Brief >>
Below is a listing. Write out exactly its lines between the one holding "- I have around" and the one holding "- I am driven", inclusive.
--- START ---
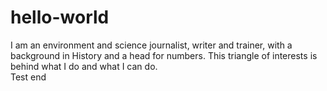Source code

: # hello-world
I am an environment and science journalist, writer and trainer, with a background in History and a head for numbers. This triangle of interests is behind what I do and what I can do.
<br>Test end
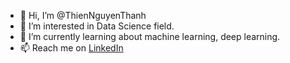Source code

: - 👋 Hi, I’m @ThienNguyenThanh
- 👀 I’m interested in Data Science field.
- 🌱 I’m currently learning about machine learning, deep learning.
- 📫 Reach me on [LinkedIn](https://www.linkedin.com/in/thien-nguyen-715111201/)

<!---
ThienNguyenThanh/ThienNguyenThanh is a ✨ special ✨ repository because its `README.md` (this file) appears on your GitHub profile.
You can click the Preview link to take a look at your changes.
--->
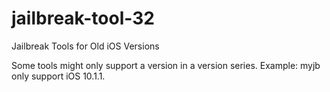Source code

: # jailbreak-tool-32
Jailbreak Tools for Old iOS Versions

Some tools might only support a version in a version series. Example: myjb only support iOS 10.1.1.
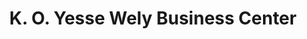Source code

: ---
title: "K. O. Yesse Wely Business Center"
url: /monrovia/k-o-yesse-wely-business-center/
shop: Dorfladen
---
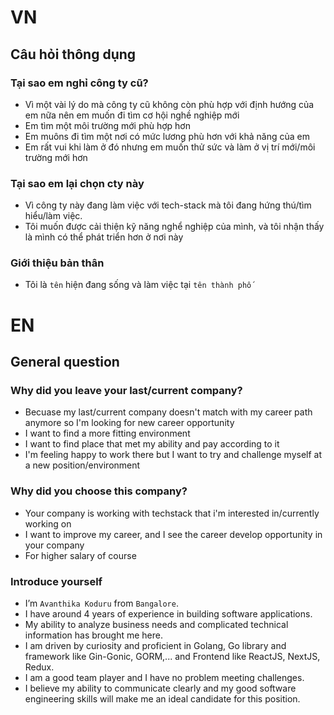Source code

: # VN
## Câu hỏi thông dụng
### Tại sao em nghỉ công ty cũ?
- Vì một vài lý do mà công ty cũ không còn phù hợp với định hướng của em nữa nên em muốn đi tìm cơ hội nghề nghiệp mới
- Em tìm một môi trường mới phù hợp hơn
- Em muôns đi tìm một nơi có mức lương phù hơn với khả năng của em
- Em rất vui khi làm ở đó nhưng em muốn thử sức và làm ở vị trí mới/môi trường mới hơn

### Tại sao em lại chọn cty này
- Vì công ty này đang làm việc với tech-stack mà tôi đang hứng thú/tìm hiểu/làm việc.
- Tôi muốn được cải thiện kỹ năng nghể nghiệp của mình, và tôi nhận thấy là mình có thể phát triển hơn ở nơi này

### Giới thiệu bản thân
- Tôi là `tên` hiện đang sống và làm việc tại `tên thành phố`

# EN
## General question
### Why did you leave your last/current company?
- Becuase my last/current company doesn't match with my career path anymore so I'm looking for new career opportunity
- I want to find a more fitting environment
- I want to find place that met my ability and pay according to it
- I'm feeling happy to work there but I want to try and challenge myself at a new position/environment

### Why did you choose this company?
- Your company is working with techstack that i'm interested in/currently working on
- I want to improve my career, and I see the career develop opportunity in your company
- For higher salary of course

### Introduce yourself
- I’m `Avanthika Koduru` from `Bangalore`.
- I have around 4 years of experience in building software applications.
- My ability to analyze business needs and complicated technical information has brought me here.
- I am driven by curiosity and proficient in Golang, Go library and framework like Gin-Gonic, GORM,... and Frontend like ReactJS, NextJS, Redux.
- I am a good team player and I have no problem meeting challenges.
- I believe my ability to communicate clearly and my good software engineering skills will make me an ideal candidate for this position.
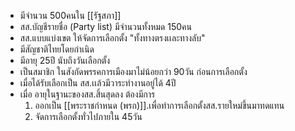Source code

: - มีจำนวน 500คนใน [[รัฐสภา]]
- สส.บัญชีรายชื่อ (Party list) มีจำนวนทั้งหมด 150คน
- สส.แบบแบ่งเขต ให้จัดการเลือกตั้ง "ทั้งทางตรงเเละทางลับ"
- มีสัญชาติไทยโดยกำเนิด
- มีอายุ 25ปี นับถึงวันเลือกตั้ง
- เป็นสมาชิก ในสังกัดพรรคการเมืองมาไม่น้อยกว่า 90วัน ก่อนการเลือกตั้ง
- เมื่อได้รับเลือกเป็น สส.เเล้วมีวาระทำงานอยู่ได้ 4ปี
- เมื่อ อายุในฐานะของสส.สิ้นสุดลง ต้องมีการ
	1. ออกเป็น [[พระราชกำหนด (พรก)]].เพื่อทำการเลือกตั้งสส.รายใหม่ขึ้นมาทดแทน
	2. จัดการเลือกตั้งทั่วไปภายใน 45วัน 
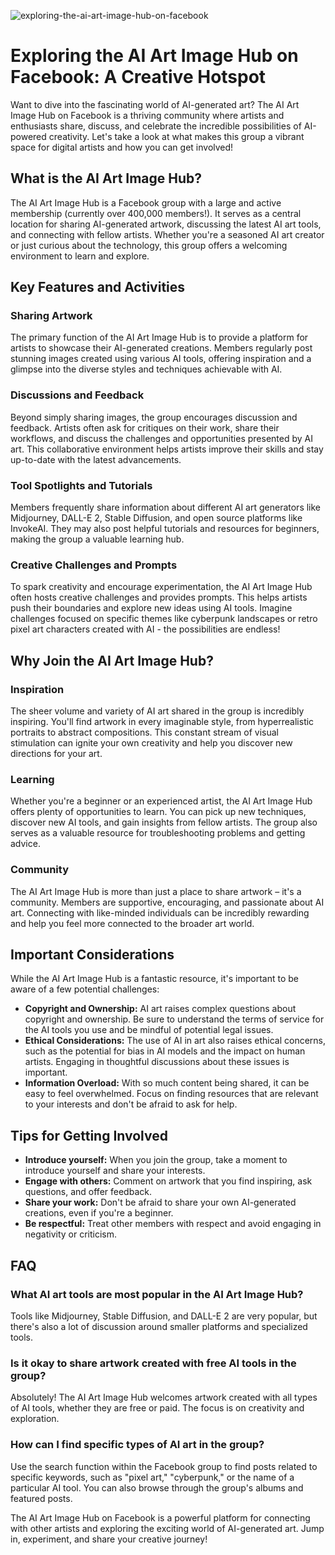 ![exploring-the-ai-art-image-hub-on-facebook](https://images.pexels.com/photos/17485683/pexels-photo-17485683.png?auto=compress&cs=tinysrgb&fit=crop&h=627&w=1200)

# Exploring the AI Art Image Hub on Facebook: A Creative Hotspot

Want to dive into the fascinating world of AI-generated art? The AI Art Image Hub on Facebook is a thriving community where artists and enthusiasts share, discuss, and celebrate the incredible possibilities of AI-powered creativity. Let's take a look at what makes this group a vibrant space for digital artists and how you can get involved!

## What is the AI Art Image Hub?

The AI Art Image Hub is a Facebook group with a large and active membership (currently over 400,000 members!). It serves as a central location for sharing AI-generated artwork, discussing the latest AI art tools, and connecting with fellow artists. Whether you're a seasoned AI art creator or just curious about the technology, this group offers a welcoming environment to learn and explore.

## Key Features and Activities

### Sharing Artwork

The primary function of the AI Art Image Hub is to provide a platform for artists to showcase their AI-generated creations. Members regularly post stunning images created using various AI tools, offering inspiration and a glimpse into the diverse styles and techniques achievable with AI.

### Discussions and Feedback

Beyond simply sharing images, the group encourages discussion and feedback. Artists often ask for critiques on their work, share their workflows, and discuss the challenges and opportunities presented by AI art. This collaborative environment helps artists improve their skills and stay up-to-date with the latest advancements.

### Tool Spotlights and Tutorials

Members frequently share information about different AI art generators like Midjourney, DALL-E 2, Stable Diffusion, and open source platforms like InvokeAI. They may also post helpful tutorials and resources for beginners, making the group a valuable learning hub.

### Creative Challenges and Prompts

To spark creativity and encourage experimentation, the AI Art Image Hub often hosts creative challenges and provides prompts. This helps artists push their boundaries and explore new ideas using AI tools. Imagine challenges focused on specific themes like cyberpunk landscapes or retro pixel art characters created with AI - the possibilities are endless!

## Why Join the AI Art Image Hub?

### Inspiration

The sheer volume and variety of AI art shared in the group is incredibly inspiring. You'll find artwork in every imaginable style, from hyperrealistic portraits to abstract compositions. This constant stream of visual stimulation can ignite your own creativity and help you discover new directions for your art.

### Learning

Whether you're a beginner or an experienced artist, the AI Art Image Hub offers plenty of opportunities to learn. You can pick up new techniques, discover new AI tools, and gain insights from fellow artists. The group also serves as a valuable resource for troubleshooting problems and getting advice.

### Community

The AI Art Image Hub is more than just a place to share artwork – it's a community. Members are supportive, encouraging, and passionate about AI art. Connecting with like-minded individuals can be incredibly rewarding and help you feel more connected to the broader art world.

## Important Considerations

While the AI Art Image Hub is a fantastic resource, it's important to be aware of a few potential challenges:

*   **Copyright and Ownership:** AI art raises complex questions about copyright and ownership. Be sure to understand the terms of service for the AI tools you use and be mindful of potential legal issues.
*   **Ethical Considerations:** The use of AI in art also raises ethical concerns, such as the potential for bias in AI models and the impact on human artists. Engaging in thoughtful discussions about these issues is important.
*   **Information Overload:** With so much content being shared, it can be easy to feel overwhelmed. Focus on finding resources that are relevant to your interests and don't be afraid to ask for help.

## Tips for Getting Involved

*   **Introduce yourself:** When you join the group, take a moment to introduce yourself and share your interests.
*   **Engage with others:** Comment on artwork that you find inspiring, ask questions, and offer feedback.
*   **Share your work:** Don't be afraid to share your own AI-generated creations, even if you're a beginner.
*   **Be respectful:** Treat other members with respect and avoid engaging in negativity or criticism.

## FAQ

### What AI art tools are most popular in the AI Art Image Hub?

Tools like Midjourney, Stable Diffusion, and DALL-E 2 are very popular, but there's also a lot of discussion around smaller platforms and specialized tools.

### Is it okay to share artwork created with free AI tools in the group?

Absolutely! The AI Art Image Hub welcomes artwork created with all types of AI tools, whether they are free or paid. The focus is on creativity and exploration.

### How can I find specific types of AI art in the group?

Use the search function within the Facebook group to find posts related to specific keywords, such as "pixel art," "cyberpunk," or the name of a particular AI tool. You can also browse through the group's albums and featured posts.

The AI Art Image Hub on Facebook is a powerful platform for connecting with other artists and exploring the exciting world of AI-generated art. Jump in, experiment, and share your creative journey!
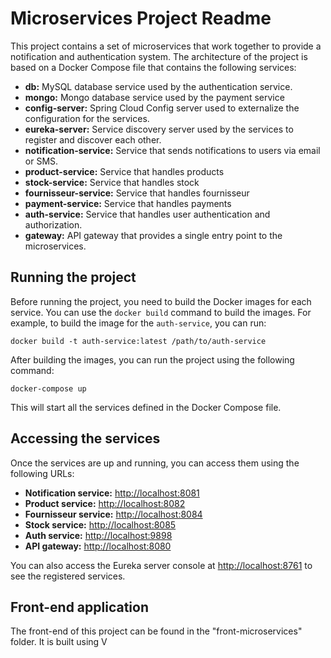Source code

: <!DOCTYPE html>
<html>
<head>
</head>
<body>
	<h1>Microservices Project Readme</h1>
<p>This project contains a set of microservices that work together to provide a notification and authentication system. The architecture of the project is based on a Docker Compose file that contains the following services:</p>

<ul>
	<li><strong>db:</strong> MySQL database service used by the authentication service.</li>
    <li><strong>mongo:</strong> Mongo database service used by the payment service</li>
	<li><strong>config-server:</strong> Spring Cloud Config server used to externalize the configuration for the services.</li>
	<li><strong>eureka-server:</strong> Service discovery server used by the services to register and discover each other.</li>
	<li><strong>notification-service:</strong> Service that sends notifications to users via email or SMS.</li>
    <li><strong>product-service:</strong> Service that handles products</li>
    <li><strong>stock-service:</strong> Service that handles stock</li>
    <li><strong>fournisseur-service:</strong> Service that handles fournisseur</li>
    <li><strong>payment-service:</strong> Service that handles payments</li>
	<li><strong>auth-service:</strong> Service that handles user authentication and authorization.</li>
	<li><strong>gateway:</strong> API gateway that provides a single entry point to the microservices.</li>
</ul>

<h2>Running the project</h2>

<p>Before running the project, you need to build the Docker images for each service. You can use the <code>docker build</code> command to build the images. For example, to build the image for the <code>auth-service</code>, you can run:</p>

<pre><code>docker build -t auth-service:latest /path/to/auth-service</code></pre>

<p>After building the images, you can run the project using the following command:</p>

<pre><code>docker-compose up</code></pre>

<p>This will start all the services defined in the Docker Compose file.</p>

<h2>Accessing the services</h2>

<p>Once the services are up and running, you can access them using the following URLs:</p>

<ul>
	<li><strong>Notification service:</strong> <a href="http://localhost:8081">http://localhost:8081</a></li>
	<li><strong>Product service:</strong> <a href="http://localhost:8082">http://localhost:8082</a></li>
	<li><strong>Fournisseur service:</strong> <a href="http://localhost:8084">http://localhost:8084</a></li>
	<li><strong>Stock service:</strong> <a href="http://localhost:8085">http://localhost:8085</a></li>
	<li><strong>Auth service:</strong> <a href="http://localhost:9898">http://localhost:9898</a></li>
	<li><strong>API gateway:</strong> <a href="http://localhost:8080">http://localhost:8080</a></li>
</ul>

<p>You can also access the Eureka server console at <a href="http://localhost:8761">http://localhost:8761</a> to see the registered services.</p>

<h2>Front-end application</h2>

<p>The front-end of this project can be found in the "front-microservices" folder. It is built using V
--- END ---
Result of this exercise >>
- I have around 4 years of experience in building software applications.
- My ability to analyze business needs and complicated technical information has brought me here.
- I am driven by curiosity and proficient in Golang, Go library and framework like Gin-Gonic, GORM,... and Frontend like ReactJS, NextJS, Redux.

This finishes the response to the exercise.